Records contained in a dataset
______________________________
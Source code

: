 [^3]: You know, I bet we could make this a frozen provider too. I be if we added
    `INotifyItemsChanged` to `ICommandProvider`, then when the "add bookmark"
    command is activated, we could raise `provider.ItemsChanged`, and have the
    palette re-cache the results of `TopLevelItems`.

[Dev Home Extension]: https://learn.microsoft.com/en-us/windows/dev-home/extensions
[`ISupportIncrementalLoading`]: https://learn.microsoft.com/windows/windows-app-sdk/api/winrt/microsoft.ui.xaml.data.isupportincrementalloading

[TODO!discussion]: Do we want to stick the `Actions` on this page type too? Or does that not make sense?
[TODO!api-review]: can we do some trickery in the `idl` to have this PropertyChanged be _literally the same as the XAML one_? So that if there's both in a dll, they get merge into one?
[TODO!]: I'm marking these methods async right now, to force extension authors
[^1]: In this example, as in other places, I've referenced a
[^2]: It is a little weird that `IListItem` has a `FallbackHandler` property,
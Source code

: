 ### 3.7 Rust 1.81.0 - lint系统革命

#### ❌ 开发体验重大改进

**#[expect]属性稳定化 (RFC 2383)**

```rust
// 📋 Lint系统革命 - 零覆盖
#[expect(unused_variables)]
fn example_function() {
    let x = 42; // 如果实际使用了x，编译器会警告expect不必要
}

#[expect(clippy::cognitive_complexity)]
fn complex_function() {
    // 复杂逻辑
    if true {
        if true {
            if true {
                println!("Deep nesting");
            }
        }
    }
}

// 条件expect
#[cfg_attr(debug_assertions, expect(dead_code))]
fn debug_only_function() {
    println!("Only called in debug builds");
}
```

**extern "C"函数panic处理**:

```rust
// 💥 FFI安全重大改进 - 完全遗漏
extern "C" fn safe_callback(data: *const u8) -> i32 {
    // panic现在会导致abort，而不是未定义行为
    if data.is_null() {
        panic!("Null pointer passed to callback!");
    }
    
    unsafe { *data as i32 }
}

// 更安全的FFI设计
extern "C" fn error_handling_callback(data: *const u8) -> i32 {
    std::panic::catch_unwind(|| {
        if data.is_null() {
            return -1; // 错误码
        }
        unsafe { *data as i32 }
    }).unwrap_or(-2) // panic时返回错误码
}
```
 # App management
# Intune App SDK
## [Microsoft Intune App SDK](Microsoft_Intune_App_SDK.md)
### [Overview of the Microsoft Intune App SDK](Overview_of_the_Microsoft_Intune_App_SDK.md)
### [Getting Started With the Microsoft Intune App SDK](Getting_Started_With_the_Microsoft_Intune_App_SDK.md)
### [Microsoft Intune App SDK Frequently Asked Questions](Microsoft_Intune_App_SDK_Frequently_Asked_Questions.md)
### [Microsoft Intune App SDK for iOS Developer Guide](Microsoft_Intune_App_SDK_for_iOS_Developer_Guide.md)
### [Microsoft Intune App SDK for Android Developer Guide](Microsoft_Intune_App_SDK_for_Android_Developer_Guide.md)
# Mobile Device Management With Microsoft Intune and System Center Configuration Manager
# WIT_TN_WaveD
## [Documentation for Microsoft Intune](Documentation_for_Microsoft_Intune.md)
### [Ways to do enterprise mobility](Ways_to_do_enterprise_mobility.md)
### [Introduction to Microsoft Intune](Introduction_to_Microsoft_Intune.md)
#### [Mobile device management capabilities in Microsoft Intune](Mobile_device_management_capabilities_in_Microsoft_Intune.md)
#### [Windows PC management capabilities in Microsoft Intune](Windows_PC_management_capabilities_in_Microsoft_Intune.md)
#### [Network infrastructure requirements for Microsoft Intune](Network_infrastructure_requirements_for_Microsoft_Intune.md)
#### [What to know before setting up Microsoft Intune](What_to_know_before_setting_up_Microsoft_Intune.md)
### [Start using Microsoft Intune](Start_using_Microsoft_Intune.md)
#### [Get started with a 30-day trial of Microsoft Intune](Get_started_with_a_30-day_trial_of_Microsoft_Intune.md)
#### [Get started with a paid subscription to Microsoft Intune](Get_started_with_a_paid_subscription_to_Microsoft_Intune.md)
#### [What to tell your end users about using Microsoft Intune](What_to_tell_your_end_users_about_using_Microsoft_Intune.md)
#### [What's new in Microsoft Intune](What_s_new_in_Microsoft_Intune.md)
______________________________
Required work
Show me every line in the data above that includes "unsafe".

Answer box
    unsafe { *data as i32 }
        unsafe { *data as i32 }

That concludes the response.